Maria was a migrant worker just like her mother and her mother before her. Her days were long, filled with hard work in the sun, with the women talking as they worked beside each other to pass the time.
Maria could remember working next to her grandmother when she was just a girl. She remembered all her grandmother had taught her about the fields and their family back in Mexico and how they worked here so that grandma’s children left back there could have a better life.
But, what her grandmother loved to talk about most were the plants on the outskirts of the field, the wild mustard that grew like weeds on the roadsides and in washes, their spindly stalks lifting yellow flowers up toward the sun.
“These land owners, they think these mostazas (mustards) are weeds, mija. They can’t see them for what they really are. Back in Mexico, your Abuelo and me had an ejido (communal farm) where we raised cacao with our 4 children, including the baby, your mama, and we were very happy.
But when Camacho brought in the granjeros corporativos (corporate farmers), we had to buy their seed. Our family went into debt and soon after your Yayo got very sick.
I remember the day we buried him. My heart was heavy because I knew me and my ninos could not stay on the land. I did not know how I was going to provide without a husband.
That morning I cried out to God, “Jesus! Please help me! What am I to do?” And as I dressed your Abuelo for his burial, a mustard seed fell from his coat pocket out onto the bed. Mija, I planted that seed in the ground right next to your Yayo.

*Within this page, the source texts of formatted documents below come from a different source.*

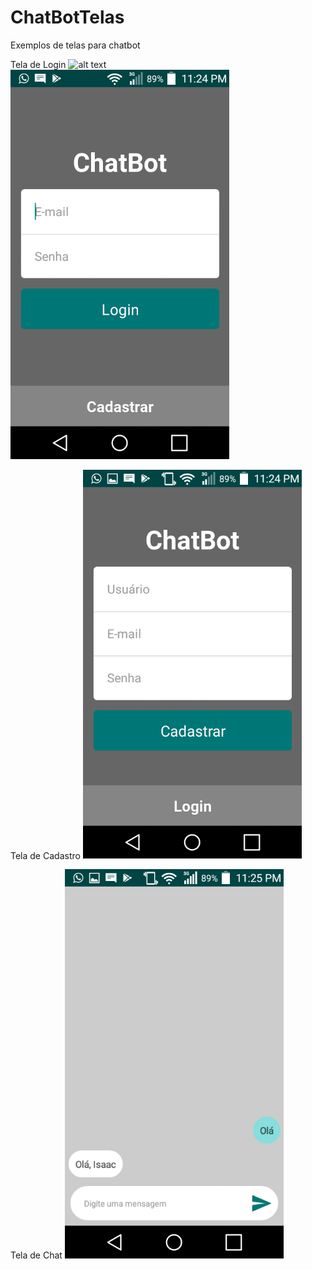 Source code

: # ChatBotTelas
Exemplos de telas para chatbot

Tela de Login
![alt text]()
<img src="https://raw.githubusercontent.com/isaac-oliveira/ChatBotTelas/master/screenshot/tela-login.png" width="350" alt="Tela Login"/>

Tela de Cadastro
<img src="https://raw.githubusercontent.com/isaac-oliveira/ChatBotTelas/master/screenshot/tela-cadastro.png" width="350" alt="Tela Cadastro"/>

Tela de Chat
<img src="https://raw.githubusercontent.com/isaac-oliveira/ChatBotTelas/master/screenshot/tela-chat.png" width="350" alt="Tela Chat"/>


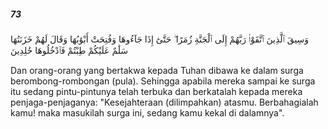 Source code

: ##### 73

<span class="ayah">وَسِيقَ ٱلَّذِينَ ٱتَّقَوْا۟ رَبَّهُمْ إِلَى ٱلْجَنَّةِ زُمَرًا ۖ حَتَّىٰٓ إِذَا جَآءُوهَا وَفُتِحَتْ أَبْوَٰبُهَا وَقَالَ لَهُمْ خَزَنَتُهَا سَلَٰمٌ عَلَيْكُمْ طِبْتُمْ فَٱدْخُلُوهَا خَٰلِدِينَ</span>

<span class="ayah_translation">Dan orang-orang yang bertakwa kepada Tuhan dibawa ke dalam surga berombong-rombongan (pula). Sehingga apabila mereka sampai ke surga itu sedang pintu-pintunya telah terbuka dan berkatalah kepada mereka penjaga-penjaganya: "Kesejahteraan (dilimpahkan) atasmu. Berbahagialah kamu! maka masukilah surga ini, sedang kamu kekal di dalamnya".</span>
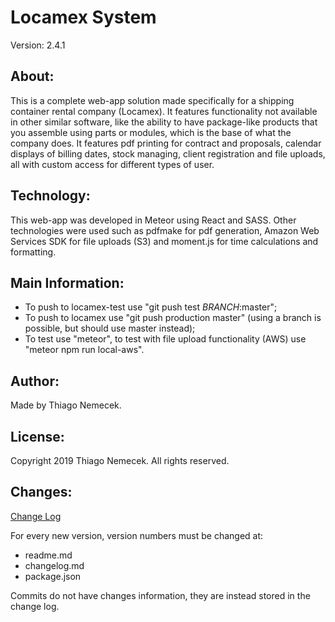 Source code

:# Locamex System

Version: 2.4.1

## About:

This is a complete web-app solution made specifically for a shipping container rental company (Locamex). It features functionality not available in other similar software, like the ability to have package-like products that you assemble using parts or modules, which is the base of what the company does.
It features pdf printing for contract and proposals, calendar displays of billing dates, stock managing, client registration and file uploads, all with custom access for different types of user.

## Technology:

This web-app was developed in Meteor using React and SASS. Other technologies were used such as pdfmake for pdf generation, Amazon Web Services SDK for file uploads (S3) and moment.js for time calculations and formatting.

## Main Information:

- To push to locamex-test use "git push test _BRANCH_:master";
- To push to locamex use "git push production master" (using a branch is possible, but should use master instead);
- To test use "meteor", to test with file upload functionality (AWS) use "meteor npm run local-aws".

## Author:

Made by Thiago Nemecek.

## License:

Copyright 2019 Thiago Nemecek. All rights reserved.

## Changes:

[Change Log](changelog.md)

For every new version, version numbers must be changed at:
- readme.md
- changelog.md
- package.json

Commits do not have changes information, they are instead stored in the change log. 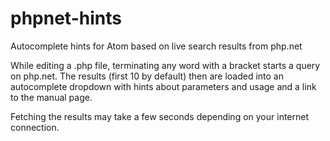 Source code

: # phpnet-hints
Autocomplete hints for Atom based on live search results from php.net

While editing a .php file, terminating any word with a bracket starts a query on php.net. The results (first 10 by default) then are loaded into an autocomplete dropdown with hints about parameters and usage and a link to the manual page.

Fetching the results may take a few seconds depending on your internet connection.
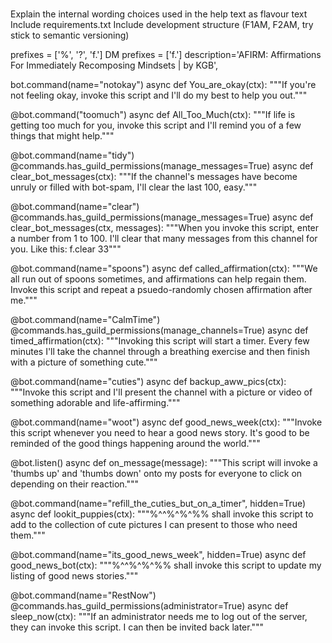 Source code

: #

Explain the internal wording choices used in the help text as flavour text
Include requirements.txt
Include development structure (F1AM, F2AM, try stick to semantic versioning)

prefixes = ['%', '?', 'f.']
DM prefixes = ['f.']
description='AFIRM: Affirmations For Immediately Recomposing Mindsets | by KGB',

bot.command(name="notokay")
async def You_are_okay(ctx):
	"""If you're not feeling okay, invoke this script and I'll do my best to help you out."""


@bot.command("toomuch")
async def All_Too_Much(ctx):
	"""If life is getting too much for you, invoke this script and I'll remind you of a few things that might help."""


@bot.command(name="tidy")
@commands.has_guild_permissions(manage_messages=True)
async def clear_bot_messages(ctx):
	"""If the channel's messages have become unruly or filled with bot-spam, I'll clear the last 100, easy."""


@bot.command(name="clear")
@commands.has_guild_permissions(manage_messages=True)
async def clear_bot_messages(ctx, messages):
	"""When you invoke this script, enter a number from 1 to 100. I'll clear that many messages from this channel for you. Like this: f.clear 33"""


@bot.command(name="spoons")
async def called_affirmation(ctx):
	"""We all run out of spoons sometimes, and affirmations can help regain them. Invoke this script and repeat a psuedo-randomly chosen affirmation after me."""


@bot.command(name="CalmTime")
@commands.has_guild_permissions(manage_channels=True)
async def timed_affirmation(ctx):
	"""Invoking this script will start a timer. Every few minutes I'll take the channel through a breathing exercise and then finish with a picture of something cute."""


@bot.command(name="cuties")
async def backup_aww_pics(ctx):
	"""Invoke this script and I'll present the channel with a picture or video of something adorable and life-affirming."""


@bot.command(name="woot")
async def good_news_week(ctx):
	"""Invoke this script whenever you need to hear a good news story. It's good to be reminded of the good things happening around the world."""

@bot.listen()
async def on_message(message):
	"""This script will invoke a 'thumbs up' and 'thumbs down' onto my posts for everyone to click on depending on their reaction."""


@bot.command(name="refill_the_cuties_but_on_a_timer", hidden=True)
async def lookit_puppies(ctx):
	"""%^^%^%^%% shall invoke this script to add to the collection of cute pictures I can present to those who need them."""


@bot.command(name="its_good_news_week", hidden=True)
async def good_news_bot(ctx):
	"""%^^%^%^%% shall invoke this script to update my listing of good news stories."""


@bot.command(name="RestNow")
@commands.has_guild_permissions(administrator=True)
async def sleep_now(ctx):
	"""If an administrator needs me to log out of the server, they can invoke this script. I can then be invited back later.""" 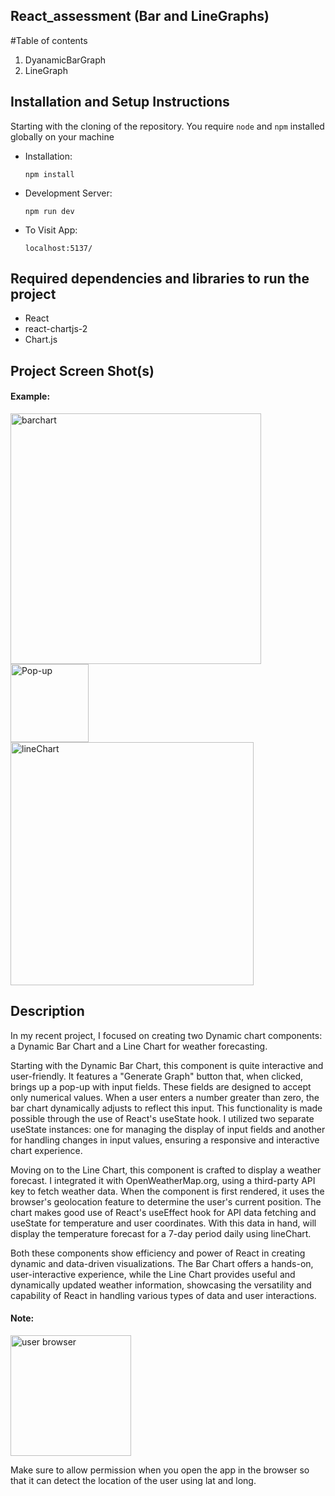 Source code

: ## React_assessment (Bar and LineGraphs)

#Table of contents
1. DyanamicBarGraph
2. LineGraph

## Installation and Setup Instructions
  Starting with the cloning of the repository. You require `node` and `npm` installed globally on your machine
* Installation:

  `npm install`
* Development Server: 

  `npm run dev`
* To Visit App:

  `localhost:5137/`

## Required dependencies and libraries to run the project
* React
* react-chartjs-2
* Chart.js

## Project Screen Shot(s)
#### Example:
<img width="401" alt="barchart" src="https://github.com/Shabarish001/Assessment/assets/126070029/ee52a7a8-f5af-4013-958c-86727cab9824">
<img width="125" alt="Pop-up" src="https://github.com/Shabarish001/Assessment/assets/126070029/71e54ad0-eb4e-4907-a4fe-84e8b3a08ffd">


<img width="389" alt="lineChart" src="https://github.com/Shabarish001/Assessment/assets/126070029/ec8a1636-7344-45dd-a3b1-34f07362fde4">


## Description
In my recent project, I focused on creating two Dynamic chart components: a Dynamic Bar Chart and a Line Chart for weather forecasting.

Starting with the Dynamic Bar Chart, this component is quite interactive and user-friendly. It features a "Generate Graph" button that, when clicked, brings up a pop-up with input fields. These fields are designed to accept only numerical values. When a user enters a number greater than zero, the bar chart dynamically adjusts to reflect this input. This functionality is made possible through the use of React's useState hook. I utilized two separate useState instances: one for managing the display of input fields and another for handling changes in input values, ensuring a responsive and interactive chart experience.

Moving on to the Line Chart, this component is crafted to display a weather forecast. I integrated it with OpenWeatherMap.org, using a third-party API key to fetch weather data. When the component is first rendered, it uses the browser's geolocation feature to determine the user's current position. The chart makes good use of React's useEffect hook for API data fetching and useState for temperature and user coordinates. With this data in hand, will display the temperature forecast for a 7-day period daily using lineChart.

Both these components show efficiency and power of React in creating dynamic and data-driven visualizations. The Bar Chart offers a hands-on, user-interactive experience, while the Line Chart provides useful and dynamically updated weather information, showcasing the versatility and capability of React in handling various types of data and user interactions.

#### Note: 
<img width="193" alt="user browser" src="https://github.com/Shabarish001/Assessment/assets/126070029/077a5ff6-429b-407c-b2bb-801f3ed76103">


Make sure to allow permission when you open the app in the browser so that it can detect the location of the user using lat and long. 
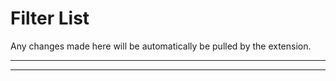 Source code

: # Filter List

Any changes made here will be automatically be pulled by the extension.

***

<p align="center">
<a href="#" alt="Get Job Scrapper for Chromium"></a>
</p>

***


[Badge Chrome]: https://img.shields.io/chrome-web-store/rating/cjpalhdlnbpafiamejdnhcphjbkeiagm?label=Chrome
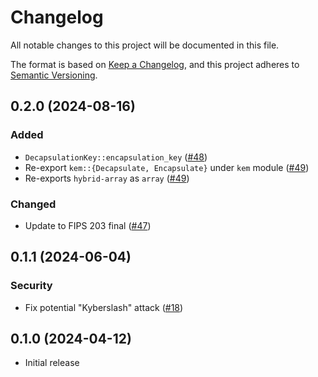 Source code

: # Changelog

All notable changes to this project will be documented in this file.

The format is based on [Keep a Changelog](https://keepachangelog.com/en/1.0.0/),
and this project adheres to [Semantic Versioning](https://semver.org/spec/v2.0.0.html).

## 0.2.0 (2024-08-16)
### Added
- `DecapsulationKey::encapsulation_key` ([#48])
- Re-export `kem::{Decapsulate, Encapsulate}` under `kem` module ([#49])
- Re-exports `hybrid-array` as `array` ([#49])

### Changed
- Update to FIPS 203 final ([#47])

[#47]: https://github.com/RustCrypto/KEMs/pull/47
[#48]: https://github.com/RustCrypto/KEMs/pull/48
[#49]: https://github.com/RustCrypto/KEMs/pull/49

## 0.1.1 (2024-06-04)
### Security
- Fix potential "Kyberslash" attack ([#18])

[#18]: https://github.com/RustCrypto/KEMs/pull/18

## 0.1.0 (2024-04-12)
- Initial release
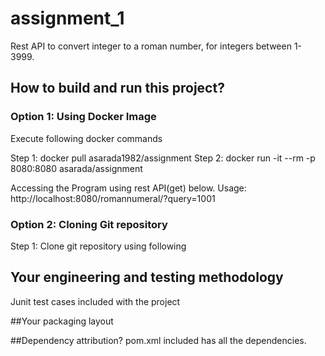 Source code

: # assignment_1
  Rest API to convert integer to a roman number, for integers between 1-3999.

## How to build and run this project?

### Option 1: Using Docker Image

Execute following docker commands 

Step 1: docker pull asarada1982/assignment
Step 2: docker run -it --rm -p 8080:8080 asarada/assignment

Accessing the Program using rest API(get) below.
Usage: http://localhost:8080/romannumeral/?query=1001

### Option 2: Cloning Git repository 

Step 1: Clone git repository using following 




## Your engineering and testing methodology
Junit test cases included with the project

##Your packaging layout

##Dependency attribution?
pom.xml included has all the dependencies.
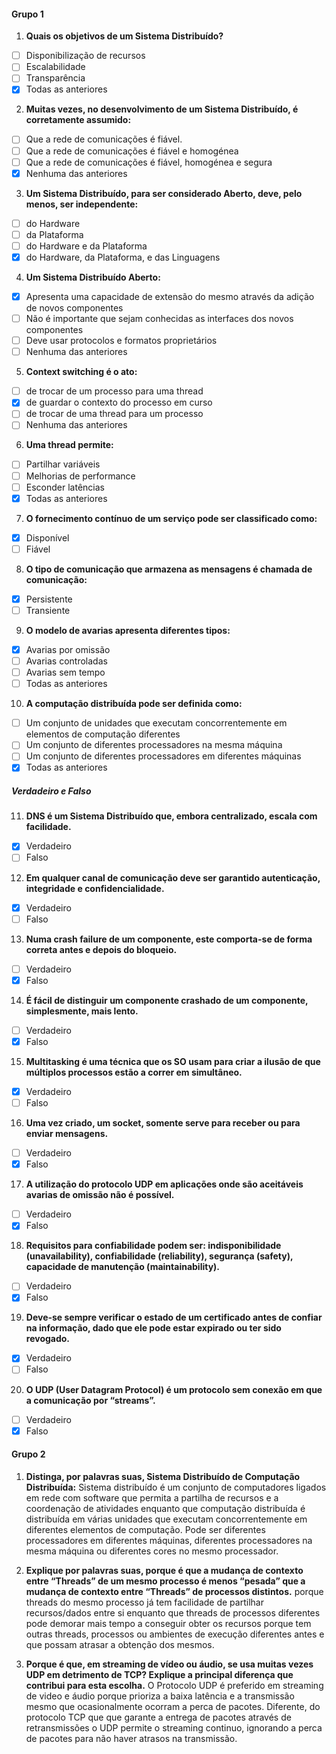 #### Grupo 1

1. **Quais os objetivos de um Sistema Distribuído?**
- [ ] Disponibilização de recursos
- [ ] Escalabilidade
- [ ] Transparência 
- [x] Todas as anteriores
2. **Muitas vezes, no desenvolvimento de um Sistema Distribuído, é corretamente assumido:**
- [ ] Que a rede de comunicações é fiável.
- [ ] Que a rede de comunicações é fiável e homogénea
- [ ] Que a rede de comunicações é fiável, homogénea e segura
- [x] Nenhuma das anteriores
3. **Um Sistema Distribuído, para ser considerado Aberto, deve, pelo menos, ser independente:**
- [ ] do Hardware
- [ ] da Plataforma
- [ ] do Hardware e da Plataforma
- [x] do Hardware, da Plataforma, e das Linguagens
4. **Um Sistema Distribuído Aberto:**
- [x] Apresenta uma capacidade de extensão do mesmo através da adição de novos componentes
- [ ] Não é importante que sejam conhecidas as interfaces dos novos componentes
- [ ] Deve usar protocolos e formatos proprietários
- [ ] Nenhuma das anteriores
5. **Context switching é o ato:**
- [ ] de trocar de um processo para uma thread 
- [x] de guardar o contexto do processo em curso 
- [ ] de trocar de uma thread para um processo
- [ ] Nenhuma das anteriores
6. **Uma thread permite:**
- [ ] Partilhar variáveis
- [ ] Melhorias de performance 
- [ ] Esconder latências 
- [x] Todas as anteriores
7. **O fornecimento contínuo de um serviço pode ser classificado como:**
- [x] Disponível
- [ ] Fiável
8. **O tipo de comunicação que armazena as mensagens é chamada de comunicação:**
- [x] Persistente
- [ ] Transiente
9. **O modelo de avarias apresenta diferentes tipos:**
- [x] Avarias por omissão
- [ ] Avarias controladas
- [ ] Avarias sem tempo
- [ ] Todas as anteriores
10. **A computação distribuída pode ser definida como:**
- [ ] Um conjunto de unidades que executam concorrentemente em elementos de computação diferentes 
- [ ] Um conjunto de diferentes processadores na mesma máquina 
- [ ] Um conjunto de diferentes processadores em diferentes máquinas 
- [x] Todas as anteriores
##### Verdadeiro e Falso
11. **DNS é um Sistema Distribuído que, embora centralizado, escala com facilidade.**
- [x] Verdadeiro
- [ ] Falso
12. **Em qualquer canal de comunicação deve ser garantido autenticação, integridade e confidencialidade.**
- [x] Verdadeiro
- [ ] Falso
13. **Numa crash failure de um componente, este comporta-se de forma correta antes e depois do bloqueio.**
- [ ] Verdadeiro
- [x] Falso
14. **É fácil de distinguir um componente crashado de um componente, simplesmente, mais lento.**
- [ ] Verdadeiro
- [x] Falso
15. **Multitasking é uma técnica que os SO usam para criar a ilusão de que múltiplos processos estão a correr em simultâneo.**
- [x] Verdadeiro
- [ ] Falso
16. **Uma vez criado, um socket, somente serve para receber ou para enviar mensagens.**
- [ ] Verdadeiro
- [x] Falso
17. **A utilização do protocolo UDP em aplicações onde são aceitáveis avarias de omissão não é possível.**
- [ ] Verdadeiro
- [x] Falso
18. **Requisitos para confiabilidade podem ser: indisponibilidade (unavailability), confiabilidade (reliability), segurança (safety), capacidade de manutenção (maintainability).**
- [ ] Verdadeiro
- [x] Falso
19. **Deve-se sempre verificar o estado de um certificado antes de confiar na informação, dado que ele pode estar expirado ou ter sido revogado.**
- [x] Verdadeiro
- [ ] Falso
20. **O UDP (User Datagram Protocol) é um protocolo sem conexão em que a comunicação por “streams”.**
- [ ] Verdadeiro
- [x] Falso
#### Grupo 2
1. **Distinga, por palavras suas, Sistema Distribuído de Computação Distribuída:**
Sistema distribuído é um conjunto de computadores ligados em rede com software que permita a partilha de recursos e a coordenação de atividades enquanto que computação distribuída é distribuída em várias unidades que executam concorrentemente em diferentes elementos de computação. Pode ser diferentes processadores em diferentes máquinas, diferentes processadores na mesma máquina ou diferentes cores no mesmo processador.

2. **Explique por palavras suas, porque é que a mudança de contexto entre “Threads” de um mesmo processo é menos “pesada” que a mudança de contexto entre “Threads” de processos distintos.**
porque threads do mesmo processo já tem facilidade de partilhar recursos/dados entre si enquanto que threads de processos diferentes pode demorar mais tempo a conseguir obter os recursos porque tem outras threads, processos ou ambientes de execução diferentes antes e que possam atrasar a obtenção dos mesmos.

3. **Porque é que, em streaming de vídeo ou áudio, se usa muitas vezes UDP em detrimento de TCP? Explique a principal diferença que contribui para esta escolha.**
O Protocolo UDP é preferido em streaming de video e áudio porque prioriza a baixa latência e a transmissão mesmo que ocasionalmente ocorram a perca de pacotes. Diferente, do protocolo TCP que que garante a entrega de pacotes através de retransmissões o UDP permite o streaming continuo, ignorando a perca de pacotes para não haver atrasos na transmissão. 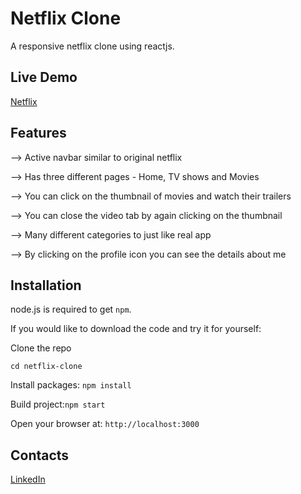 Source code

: # Netflix Clone
A responsive netflix clone using reactjs.


## Live Demo 
<a href='https://netflix-8888.netlify.app/' target="_blank">Netflix</a>

## Features
--> Active navbar similar to original netflix

--> Has three different pages - Home, TV shows and Movies

--> You can click on the thumbnail of movies and watch their trailers

--> You can close the video tab by again clicking on the thumbnail

--> Many different categories to just like real app

--> By clicking on the profile icon you can see the details about me

## Installation

node.js is required to get `npm`.

If you would like to download the code and try it for yourself:

Clone the repo

`cd netflix-clone`

Install packages: `npm install`

Build project:`npm start`

Open your browser at: `http://localhost:3000`

## Contacts
<a href="https://www.linkedin.com/in/shubham-patil-773b641a5/" target="_blank"></i> LinkedIn</a>
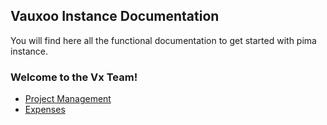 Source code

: ## Vauxoo Instance Documentation

You will find here all the functional documentation to get started with pima
instance.

### Welcome to the Vx Team!

- [Project Management](/project)
- [Expenses](/expenses)


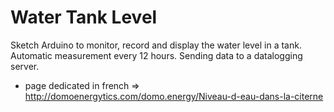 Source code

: Water Tank Level
=======
Sketch Arduino to monitor, record and display the water level in a tank. Automatic measurement every 12 hours. Sending data to a datalogging server.

* page dedicated in french => http://domoenergytics.com/domo.energy/Niveau-d-eau-dans-la-citerne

Soon after, we left the land and went to the city to stay with my sister. But she had little and could not keep all of us for long. I knew I had to make my way up here to Los Estados Unidos if I was going to provide for my children. Leaving my ninos with my sister was so hard.
I took your mama with me because she was still too small to be on her own. With my heart breaking, we left to begin our journey. On our way up north, we passed by the farm where your Abuelo and I had been so happy. You’ll never believe what I saw!
That little mustard seed had grown into a big tree with many branches! And all the branches were filled with beautiful birds. I have never seen anything like it before or since.
I remembered what Jesus said in the bible, that “The kingdom of heaven is like a grain of mustard seed which a man took and sowed in his field; it is the smallest of all seeds, but when it has grown it is the greatest of shrubs and becomes a tree, so that the birds of the air can make nests in its branches.” (Matt. 13:31-32)
Nobody knew where that tree had come from but me. Nobody would have believed that such a tree came from a little mustard seed. But from that day, I knew that no matter what happens and no matter where we must go, God is caring for Yayo, for me and for my babies and grand-babies. I knew that so long as I carry the seed of Jesus in my heart, God will make a place for us.
God can make things happen, mija, that are not supposed to be. God can make miracles in places that are filled with tears.
You see these mostazas making their seeds, they grow near every road we travel for our work. When you see these mostazas, mija, remember that God’s miracles are growing all around us. Make your nest in the branches of God’s miracles, and never forget there is a place that you belong.”